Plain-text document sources

****************

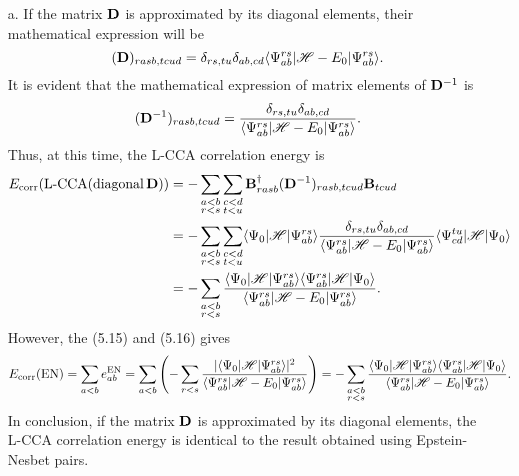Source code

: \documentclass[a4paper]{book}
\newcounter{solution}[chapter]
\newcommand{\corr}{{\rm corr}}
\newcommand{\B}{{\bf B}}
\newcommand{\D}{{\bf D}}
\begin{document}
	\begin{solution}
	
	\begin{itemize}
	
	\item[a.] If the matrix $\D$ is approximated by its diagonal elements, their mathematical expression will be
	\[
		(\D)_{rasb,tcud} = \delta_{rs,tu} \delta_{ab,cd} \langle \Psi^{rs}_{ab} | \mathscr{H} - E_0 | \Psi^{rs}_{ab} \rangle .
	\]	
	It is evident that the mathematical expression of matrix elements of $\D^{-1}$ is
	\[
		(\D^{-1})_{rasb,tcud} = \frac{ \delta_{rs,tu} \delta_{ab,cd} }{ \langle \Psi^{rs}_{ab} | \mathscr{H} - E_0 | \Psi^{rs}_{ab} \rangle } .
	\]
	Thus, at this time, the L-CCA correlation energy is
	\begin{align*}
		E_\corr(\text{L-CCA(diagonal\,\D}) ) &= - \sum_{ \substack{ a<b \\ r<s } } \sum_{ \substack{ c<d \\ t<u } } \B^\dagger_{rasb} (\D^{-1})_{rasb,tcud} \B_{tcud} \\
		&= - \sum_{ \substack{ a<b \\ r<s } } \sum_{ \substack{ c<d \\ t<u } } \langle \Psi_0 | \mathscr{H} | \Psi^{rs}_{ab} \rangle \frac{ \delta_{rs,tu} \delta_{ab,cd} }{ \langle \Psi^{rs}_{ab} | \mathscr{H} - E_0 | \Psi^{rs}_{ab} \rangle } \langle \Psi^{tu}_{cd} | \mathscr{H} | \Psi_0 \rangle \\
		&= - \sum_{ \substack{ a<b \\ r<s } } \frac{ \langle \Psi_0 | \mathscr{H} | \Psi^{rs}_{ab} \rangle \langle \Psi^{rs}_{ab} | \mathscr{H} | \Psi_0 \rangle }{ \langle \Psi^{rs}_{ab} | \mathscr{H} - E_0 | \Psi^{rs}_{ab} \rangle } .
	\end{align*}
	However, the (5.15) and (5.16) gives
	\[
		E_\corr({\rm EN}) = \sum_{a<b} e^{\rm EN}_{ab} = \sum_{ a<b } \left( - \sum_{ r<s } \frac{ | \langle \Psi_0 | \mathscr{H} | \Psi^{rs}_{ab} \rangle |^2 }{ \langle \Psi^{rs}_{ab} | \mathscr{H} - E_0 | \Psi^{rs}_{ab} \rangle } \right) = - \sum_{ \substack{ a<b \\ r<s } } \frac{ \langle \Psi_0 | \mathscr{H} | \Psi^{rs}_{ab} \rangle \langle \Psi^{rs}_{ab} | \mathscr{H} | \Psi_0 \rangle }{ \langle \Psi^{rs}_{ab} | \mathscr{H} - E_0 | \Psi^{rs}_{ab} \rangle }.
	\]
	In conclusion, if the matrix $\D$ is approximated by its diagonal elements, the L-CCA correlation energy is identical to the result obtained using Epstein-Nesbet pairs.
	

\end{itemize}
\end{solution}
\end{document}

****************

**Your goal:** Exactly as written, return each line above and leave the pictures behind.

**Output of the task:**
Source code

: \documentclass[a4paper]{book}
\newcounter{solution}[chapter]
\newcommand{\corr}{{\rm corr}}
\newcommand{\B}{{\bf B}}
\newcommand{\D}{{\bf D}}
\begin{document}
	\begin{solution}
	
	\begin{itemize}
	
	\item[a.] If the matrix $\D$ is approximated by its diagonal elements, their mathematical expression will be
	\[
		(\D)_{rasb,tcud} = \delta_{rs,tu} \delta_{ab,cd} \langle \Psi^{rs}_{ab} | \mathscr{H} - E_0 | \Psi^{rs}_{ab} \rangle .
	\]	
	It is evident that the mathematical expression of matrix elements of $\D^{-1}$ is
	\[
		(\D^{-1})_{rasb,tcud} = \frac{ \delta_{rs,tu} \delta_{ab,cd} }{ \langle \Psi^{rs}_{ab} | \mathscr{H} - E_0 | \Psi^{rs}_{ab} \rangle } .
	\]
	Thus, at this time, the L-CCA correlation energy is
	\begin{align*}
		E_\corr(\text{L-CCA(diagonal\,\D}) ) &= - \sum_{ \substack{ a<b \\ r<s } } \sum_{ \substack{ c<d \\ t<u } } \B^\dagger_{rasb} (\D^{-1})_{rasb,tcud} \B_{tcud} \\
		&= - \sum_{ \substack{ a<b \\ r<s } } \sum_{ \substack{ c<d \\ t<u } } \langle \Psi_0 | \mathscr{H} | \Psi^{rs}_{ab} \rangle \frac{ \delta_{rs,tu} \delta_{ab,cd} }{ \langle \Psi^{rs}_{ab} | \mathscr{H} - E_0 | \Psi^{rs}_{ab} \rangle } \langle \Psi^{tu}_{cd} | \mathscr{H} | \Psi_0 \rangle \\
		&= - \sum_{ \substack{ a<b \\ r<s } } \frac{ \langle \Psi_0 | \mathscr{H} | \Psi^{rs}_{ab} \rangle \langle \Psi^{rs}_{ab} | \mathscr{H} | \Psi_0 \rangle }{ \langle \Psi^{rs}_{ab} | \mathscr{H} - E_0 | \Psi^{rs}_{ab} \rangle } .
	\end{align*}
	However, the (5.15) and (5.16) gives
	\[
		E_\corr({\rm EN}) = \sum_{a<b} e^{\rm EN}_{ab} = \sum_{ a<b } \left( - \sum_{ r<s } \frac{ | \langle \Psi_0 | \mathscr{H} | \Psi^{rs}_{ab} \rangle |^2 }{ \langle \Psi^{rs}_{ab} | \mathscr{H} - E_0 | \Psi^{rs}_{ab} \rangle } \right) = - \sum_{ \substack{ a<b \\ r<s } } \frac{ \langle \Psi_0 | \mathscr{H} | \Psi^{rs}_{ab} \rangle \langle \Psi^{rs}_{ab} | \mathscr{H} | \Psi_0 \rangle }{ \langle \Psi^{rs}_{ab} | \mathscr{H} - E_0 | \Psi^{rs}_{ab} \rangle }.
	\]
	In conclusion, if the matrix $\D$ is approximated by its diagonal elements, the L-CCA correlation energy is identical to the result obtained using Epstein-Nesbet pairs.
	

\end{itemize}
\end{solution}
\end{document}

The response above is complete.